Drewniane elementy konstrukcji osadniczych, a także fragmenty ceramiki i narzędzi, w tym doskonale zachowaną drewnianą zdobioną łyżkę, odkryto podczas prac archeologicznych w Wolinie (Zachodniopomorskie).
Prace są związane z budową drogi S3 Świnoujście-Troszyn. Archeolodzy badają teren, na którym mają stanąć filary drugiego mostu nad cieśniną Dziwna. To obszar, który w nomenklaturze badawczej oznaczony został jako stanowisko Wolin 4 – "Ogrody". Ostatnie badania przeprowadzono tam w latach 1999-2002 – przed budową pierwszego mostu.

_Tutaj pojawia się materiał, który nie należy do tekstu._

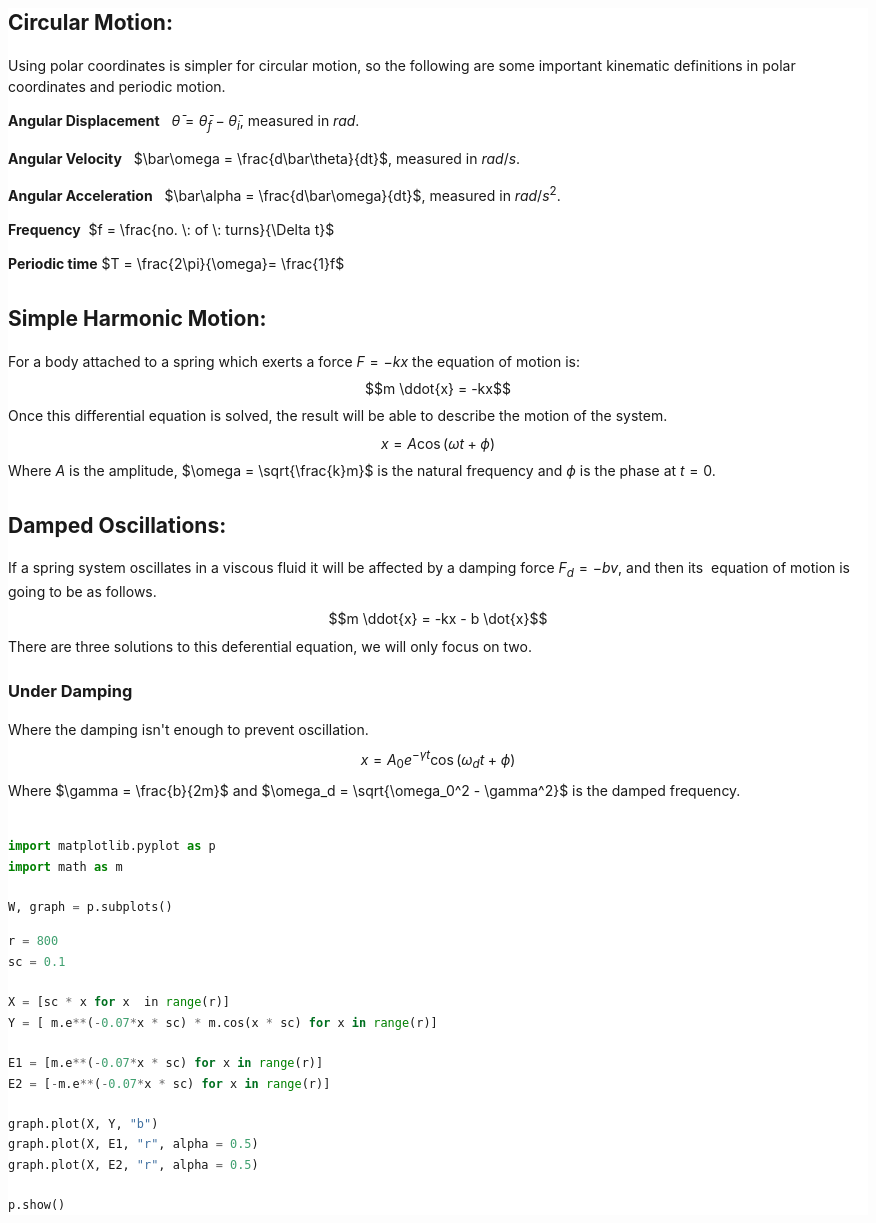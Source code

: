 
## Circular Motion:

Using polar coordinates is simpler for circular motion, so the following are some important kinematic definitions in polar coordinates and periodic motion.

**Angular Displacement**   $\bar\theta = \bar\theta_f - \bar\theta_i$, measured in $rad$.

**Angular Velocity**   $\bar\omega = \frac{d\bar\theta}{dt}$, measured in $rad/s$.

**Angular Acceleration**   $\bar\alpha = \frac{d\bar\omega}{dt}$, measured in $rad/s^2$.

**Frequency**  $f = \frac{no. \: of \: turns}{\Delta t}$

**Periodic time** $T = \frac{2\pi}{\omega}= \frac{1}f$

## Simple Harmonic Motion:

For a body attached to a spring which exerts a force $F = -kx$ the equation of motion is:
$$m \ddot{x} = -kx$$
Once this differential equation is solved, the result will be able to describe the motion of the system.
$$x = A \cos(\omega t + \phi)$$
Where $A$ is the amplitude, $\omega = \sqrt{\frac{k}m}$ is the natural frequency and $\phi$ is the phase at $t = 0$.
## Damped Oscillations:

If a spring system oscillates in a viscous fluid it will be affected by a damping force $F_d = -bv$, and then its  equation of motion is going to be as follows.
$$m \ddot{x} = -kx - b \dot{x}$$
There are three solutions to this deferential equation, we will only focus on two.
### Under Damping
Where the damping isn't enough to prevent oscillation.
$$x = A_0 e^{-\gamma t}\cos(\omega_d t + \phi)$$
Where $\gamma = \frac{b}{2m}$ and $\omega_d = \sqrt{\omega_0^2 - \gamma^2}$ is the damped frequency.

```python {pre}

import matplotlib.pyplot as p
import math as m

W, graph = p.subplots()
```

```python
r = 800
sc = 0.1

X = [sc * x for x  in range(r)]
Y = [ m.e**(-0.07*x * sc) * m.cos(x * sc) for x in range(r)]

E1 = [m.e**(-0.07*x * sc) for x in range(r)]
E2 = [-m.e**(-0.07*x * sc) for x in range(r)]

graph.plot(X, Y, "b")
graph.plot(X, E1, "r", alpha = 0.5)
graph.plot(X, E2, "r", alpha = 0.5)

p.show()
```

Odsłonięto wówczas liczne pozostałości wczesnośredniowiecznych zabudowań, jak i mniejszych obiektów które pozwoliły m.in. na dużo głębsze poznanie życia i kultury wczesnośredniowiecznych wolinian.
"Spodziewamy się znaleźć mniej więcej to samo. Istotny jest tutaj układ stratygraficzny, czyli to, na jakiej głębokości pojawiają się pierwsze zabytki archeologiczne i później – jakie były sekwencje osadnicze. Według ostatnich badań osadnictwo trwało tutaj nieprzerwanie przez ok. 200 lat" – powiedział PAP kierujący pracami Igor Maciszewski z firmy Asinus.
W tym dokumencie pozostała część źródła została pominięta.